» **DIRECTIONS FOR THIS TASK**
Please print every record below exactly as it appears.
.....
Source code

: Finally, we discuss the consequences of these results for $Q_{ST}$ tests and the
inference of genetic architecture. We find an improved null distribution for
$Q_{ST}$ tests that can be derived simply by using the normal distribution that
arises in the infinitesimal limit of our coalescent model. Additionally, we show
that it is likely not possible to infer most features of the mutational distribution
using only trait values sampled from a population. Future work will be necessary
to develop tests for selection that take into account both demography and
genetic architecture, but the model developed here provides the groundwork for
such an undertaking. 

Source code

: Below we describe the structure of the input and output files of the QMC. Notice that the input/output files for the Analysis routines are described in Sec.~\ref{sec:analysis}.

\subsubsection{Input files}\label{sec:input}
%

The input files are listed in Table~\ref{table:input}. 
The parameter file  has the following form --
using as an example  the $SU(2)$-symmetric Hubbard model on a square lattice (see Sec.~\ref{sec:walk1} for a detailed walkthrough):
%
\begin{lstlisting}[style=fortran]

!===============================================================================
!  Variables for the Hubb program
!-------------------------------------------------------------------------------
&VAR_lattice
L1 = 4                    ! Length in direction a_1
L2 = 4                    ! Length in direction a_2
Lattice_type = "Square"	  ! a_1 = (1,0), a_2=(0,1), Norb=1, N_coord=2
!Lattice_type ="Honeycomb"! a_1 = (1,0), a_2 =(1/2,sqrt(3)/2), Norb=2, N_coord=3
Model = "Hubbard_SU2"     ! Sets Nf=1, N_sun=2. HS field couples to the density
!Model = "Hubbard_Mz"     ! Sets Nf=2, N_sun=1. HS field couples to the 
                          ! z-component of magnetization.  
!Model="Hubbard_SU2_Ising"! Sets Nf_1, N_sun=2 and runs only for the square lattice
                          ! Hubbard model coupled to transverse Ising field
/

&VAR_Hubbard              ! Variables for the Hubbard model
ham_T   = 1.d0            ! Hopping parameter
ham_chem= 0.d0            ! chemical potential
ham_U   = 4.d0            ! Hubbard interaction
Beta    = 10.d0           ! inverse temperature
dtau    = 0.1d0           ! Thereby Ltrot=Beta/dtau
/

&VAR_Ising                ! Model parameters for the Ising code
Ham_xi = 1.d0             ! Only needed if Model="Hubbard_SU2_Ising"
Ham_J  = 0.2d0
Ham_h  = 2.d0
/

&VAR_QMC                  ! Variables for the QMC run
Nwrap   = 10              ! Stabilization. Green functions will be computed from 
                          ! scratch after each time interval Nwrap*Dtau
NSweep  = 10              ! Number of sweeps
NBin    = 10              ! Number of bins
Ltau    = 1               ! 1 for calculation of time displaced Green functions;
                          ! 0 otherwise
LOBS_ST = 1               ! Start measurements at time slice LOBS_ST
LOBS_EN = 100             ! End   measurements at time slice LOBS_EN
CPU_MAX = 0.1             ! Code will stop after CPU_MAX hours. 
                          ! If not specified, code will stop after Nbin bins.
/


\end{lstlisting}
.....
» **ANSWER FOR THIS EXERCISE**
Source code

: Finally, we discuss the consequences of these results for $Q_{ST}$ tests and the
inference of genetic architecture. We find an improved null distribution for
$Q_{ST}$ tests that can be derived simply by using the normal distribution that
arises in the infinitesimal limit of our coalescent model. Additionally, we show
that it is likely not possible to infer most features of the mutational distribution
using only trait values sampled from a population. Future work will be necessary
to develop tests for selection that take into account both demography and
genetic architecture, but the model developed here provides the groundwork for
such an undertaking. 

Source code

: Below we describe the structure of the input and output files of the QMC. Notice that the input/output files for the Analysis routines are described in Sec.~\ref{sec:analysis}.

\subsubsection{Input files}\label{sec:input}
%

The input files are listed in Table~\ref{table:input}. 
The parameter file  has the following form --
using as an example  the $SU(2)$-symmetric Hubbard model on a square lattice (see Sec.~\ref{sec:walk1} for a detailed walkthrough):
%
\begin{lstlisting}[style=fortran]

!===============================================================================
!  Variables for the Hubb program
!-------------------------------------------------------------------------------
&VAR_lattice
L1 = 4                    ! Length in direction a_1
L2 = 4                    ! Length in direction a_2
Lattice_type = "Square"	  ! a_1 = (1,0), a_2=(0,1), Norb=1, N_coord=2
!Lattice_type ="Honeycomb"! a_1 = (1,0), a_2 =(1/2,sqrt(3)/2), Norb=2, N_coord=3
Model = "Hubbard_SU2"     ! Sets Nf=1, N_sun=2. HS field couples to the density
!Model = "Hubbard_Mz"     ! Sets Nf=2, N_sun=1. HS field couples to the 
                          ! z-component of magnetization.  
!Model="Hubbard_SU2_Ising"! Sets Nf_1, N_sun=2 and runs only for the square lattice
                          ! Hubbard model coupled to transverse Ising field
/

&VAR_Hubbard              ! Variables for the Hubbard model
ham_T   = 1.d0            ! Hopping parameter
ham_chem= 0.d0            ! chemical potential
ham_U   = 4.d0            ! Hubbard interaction
Beta    = 10.d0           ! inverse temperature
dtau    = 0.1d0           ! Thereby Ltrot=Beta/dtau
/

&VAR_Ising                ! Model parameters for the Ising code
Ham_xi = 1.d0             ! Only needed if Model="Hubbard_SU2_Ising"
Ham_J  = 0.2d0
Ham_h  = 2.d0
/

&VAR_QMC                  ! Variables for the QMC run
Nwrap   = 10              ! Stabilization. Green functions will be computed from 
                          ! scratch after each time interval Nwrap*Dtau
NSweep  = 10              ! Number of sweeps
NBin    = 10              ! Number of bins
Ltau    = 1               ! 1 for calculation of time displaced Green functions;
                          ! 0 otherwise
LOBS_ST = 1               ! Start measurements at time slice LOBS_ST
LOBS_EN = 100             ! End   measurements at time slice LOBS_EN
CPU_MAX = 0.1             ! Code will stop after CPU_MAX hours. 
                          ! If not specified, code will stop after Nbin bins.
/


\end{lstlisting}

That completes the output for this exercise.